In researching this facial, I found that it has been around for many years. Some sources even report that it is been around since the days of Cleopatra, and that she is rumored it to have done it every night to maintain her beauty.
Most of the facials I researched that used 24 carat gold, also used hyaluronic acid, bee venom, collagen, massage or antioxidants incorporated with the gold facial or mask. Most received good reviews from patients but, as these facials can cost between $380 and $1,200, this price begs the question as to whether or not there is any science behind the claims in the advertisements? In other words is it really worth that much money?
Most dermatologists would agree that the hyaluronic acid, collagen or massage you received with the gold at your facial had just as much benefit (if not more) than the actual gold did. And, most experts agree that the science behind gold as a collagen builder or antioxidant is lacking.
That being said, some of the companies that make these creams and facials report that they have unpublished research showing the benefits of gold. Most board certified dermatologists or plastic surgeons would agree that the data should be published and have a chance to be reviewed by experts before claims are made about efficacy of gold.

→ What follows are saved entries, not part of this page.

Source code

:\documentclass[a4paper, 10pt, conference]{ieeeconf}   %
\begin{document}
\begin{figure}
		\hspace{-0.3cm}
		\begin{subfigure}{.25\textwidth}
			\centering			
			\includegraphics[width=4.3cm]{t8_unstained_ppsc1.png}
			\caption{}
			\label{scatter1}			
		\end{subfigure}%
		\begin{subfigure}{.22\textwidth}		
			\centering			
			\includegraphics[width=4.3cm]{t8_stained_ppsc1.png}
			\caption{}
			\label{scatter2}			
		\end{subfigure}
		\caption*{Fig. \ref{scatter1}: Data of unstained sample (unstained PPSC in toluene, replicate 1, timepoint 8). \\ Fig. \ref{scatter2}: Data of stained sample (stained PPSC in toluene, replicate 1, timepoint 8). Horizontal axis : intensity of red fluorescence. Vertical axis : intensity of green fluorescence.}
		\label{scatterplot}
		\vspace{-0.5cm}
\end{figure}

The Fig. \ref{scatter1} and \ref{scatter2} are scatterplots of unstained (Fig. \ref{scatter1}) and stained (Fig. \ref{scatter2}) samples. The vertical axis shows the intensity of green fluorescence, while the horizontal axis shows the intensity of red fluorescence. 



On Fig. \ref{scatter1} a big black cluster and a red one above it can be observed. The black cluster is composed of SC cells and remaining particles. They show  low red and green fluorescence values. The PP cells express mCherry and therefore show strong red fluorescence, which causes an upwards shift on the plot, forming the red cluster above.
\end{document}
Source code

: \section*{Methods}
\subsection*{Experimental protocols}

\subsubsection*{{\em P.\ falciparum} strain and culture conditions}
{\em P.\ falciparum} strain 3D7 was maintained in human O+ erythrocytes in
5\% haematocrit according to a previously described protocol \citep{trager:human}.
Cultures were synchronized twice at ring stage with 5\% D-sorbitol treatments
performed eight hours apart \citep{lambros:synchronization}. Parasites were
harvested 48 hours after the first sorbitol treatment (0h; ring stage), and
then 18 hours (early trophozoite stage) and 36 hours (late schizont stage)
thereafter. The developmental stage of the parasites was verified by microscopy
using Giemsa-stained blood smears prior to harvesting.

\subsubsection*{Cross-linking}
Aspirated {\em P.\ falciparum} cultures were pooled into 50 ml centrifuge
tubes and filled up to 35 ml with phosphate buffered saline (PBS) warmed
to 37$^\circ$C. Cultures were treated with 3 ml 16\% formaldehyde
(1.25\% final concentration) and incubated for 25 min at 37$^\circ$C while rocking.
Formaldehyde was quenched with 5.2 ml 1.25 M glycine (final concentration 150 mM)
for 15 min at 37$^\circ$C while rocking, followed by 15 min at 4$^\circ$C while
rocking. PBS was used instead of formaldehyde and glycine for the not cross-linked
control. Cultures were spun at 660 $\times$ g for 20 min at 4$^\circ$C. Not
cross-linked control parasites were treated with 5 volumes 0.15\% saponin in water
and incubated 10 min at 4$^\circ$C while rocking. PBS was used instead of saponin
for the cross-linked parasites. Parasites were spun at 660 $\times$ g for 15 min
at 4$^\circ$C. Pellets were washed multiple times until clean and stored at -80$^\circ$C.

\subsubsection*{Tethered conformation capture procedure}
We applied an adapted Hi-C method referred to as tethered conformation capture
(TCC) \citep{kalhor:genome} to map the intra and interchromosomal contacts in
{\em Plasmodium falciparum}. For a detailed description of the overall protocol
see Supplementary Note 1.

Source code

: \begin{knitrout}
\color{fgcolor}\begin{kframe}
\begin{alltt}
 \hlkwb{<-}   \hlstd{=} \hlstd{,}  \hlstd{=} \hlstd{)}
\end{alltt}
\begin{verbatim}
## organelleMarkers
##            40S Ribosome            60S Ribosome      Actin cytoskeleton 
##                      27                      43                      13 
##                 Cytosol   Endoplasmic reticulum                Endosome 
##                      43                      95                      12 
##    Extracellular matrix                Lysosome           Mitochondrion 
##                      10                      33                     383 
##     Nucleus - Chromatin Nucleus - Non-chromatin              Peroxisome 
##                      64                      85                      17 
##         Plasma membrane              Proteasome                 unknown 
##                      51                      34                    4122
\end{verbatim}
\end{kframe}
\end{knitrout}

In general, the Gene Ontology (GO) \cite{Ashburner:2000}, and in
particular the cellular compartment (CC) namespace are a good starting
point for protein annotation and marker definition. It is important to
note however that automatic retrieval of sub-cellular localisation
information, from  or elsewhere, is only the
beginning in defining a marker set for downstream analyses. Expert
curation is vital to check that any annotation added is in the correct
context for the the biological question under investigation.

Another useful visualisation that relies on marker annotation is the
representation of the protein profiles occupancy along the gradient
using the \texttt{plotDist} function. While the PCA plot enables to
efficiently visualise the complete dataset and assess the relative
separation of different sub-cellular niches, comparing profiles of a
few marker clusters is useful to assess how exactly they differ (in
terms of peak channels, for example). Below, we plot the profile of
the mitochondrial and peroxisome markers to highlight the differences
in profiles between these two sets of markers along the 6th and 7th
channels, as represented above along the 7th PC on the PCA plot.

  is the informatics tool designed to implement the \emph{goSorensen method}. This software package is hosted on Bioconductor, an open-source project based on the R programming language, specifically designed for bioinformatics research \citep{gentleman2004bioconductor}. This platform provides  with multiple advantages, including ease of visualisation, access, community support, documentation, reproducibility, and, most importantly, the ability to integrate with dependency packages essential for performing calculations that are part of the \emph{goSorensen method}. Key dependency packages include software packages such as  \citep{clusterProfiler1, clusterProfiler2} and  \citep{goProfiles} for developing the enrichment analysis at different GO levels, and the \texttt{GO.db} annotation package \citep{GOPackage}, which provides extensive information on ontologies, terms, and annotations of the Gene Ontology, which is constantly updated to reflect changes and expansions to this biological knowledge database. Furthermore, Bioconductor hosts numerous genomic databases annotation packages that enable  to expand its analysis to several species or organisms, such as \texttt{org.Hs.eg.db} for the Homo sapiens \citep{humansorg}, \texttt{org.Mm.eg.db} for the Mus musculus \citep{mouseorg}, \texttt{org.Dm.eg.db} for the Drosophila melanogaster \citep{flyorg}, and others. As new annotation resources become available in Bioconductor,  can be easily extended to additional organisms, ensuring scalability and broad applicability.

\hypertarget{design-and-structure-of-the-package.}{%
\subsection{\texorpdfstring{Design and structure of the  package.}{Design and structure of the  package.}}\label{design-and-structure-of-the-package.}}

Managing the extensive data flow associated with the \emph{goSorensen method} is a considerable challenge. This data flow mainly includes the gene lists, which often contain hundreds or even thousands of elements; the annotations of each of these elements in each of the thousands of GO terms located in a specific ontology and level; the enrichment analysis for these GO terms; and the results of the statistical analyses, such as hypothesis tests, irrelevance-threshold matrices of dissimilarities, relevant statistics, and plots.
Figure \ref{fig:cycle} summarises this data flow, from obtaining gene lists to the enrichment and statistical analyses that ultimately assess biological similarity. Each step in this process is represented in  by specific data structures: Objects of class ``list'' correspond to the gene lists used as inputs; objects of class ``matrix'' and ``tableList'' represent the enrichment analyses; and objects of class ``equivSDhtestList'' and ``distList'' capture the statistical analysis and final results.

In order for gold to penetrate into the skin it would have to be in a small enough size to pass, this is called a nanoparticle. Most of the gold preparations are not nanoparticles and remain on the surface of the skin only so only benefits obtained from surface application would be gained from most creams or facials.
A few things we are sure of with gold: it was named the contact allergen of the year in 2001 by the American Contact Dermatitis Society and there are a percentage of patients that will develop an allergy to gold when applied to the skin.
A researcher at the Mayo clinic has said that gold in nanoparticles can be absorbed into the skin, but are “highly toxic in high concentrations in mice.”
So the way I see it, at best the gold lays on the surface of the skin and may have slight benefits superficially if you are not allergic to it and if it does penetrate into the skin as a nanoparticle it is potentially toxic.
In my professional opinion, I do not see the benefit of a 24 carat gold facial. If nothing else, the gold facial can be considered a decadent indication of how much money we are willing to spend on anti-aging products. I do think your money could be better spent on some tried and true ingredients such as hyaluronic acid, antioxidants, retinoids and growth factors.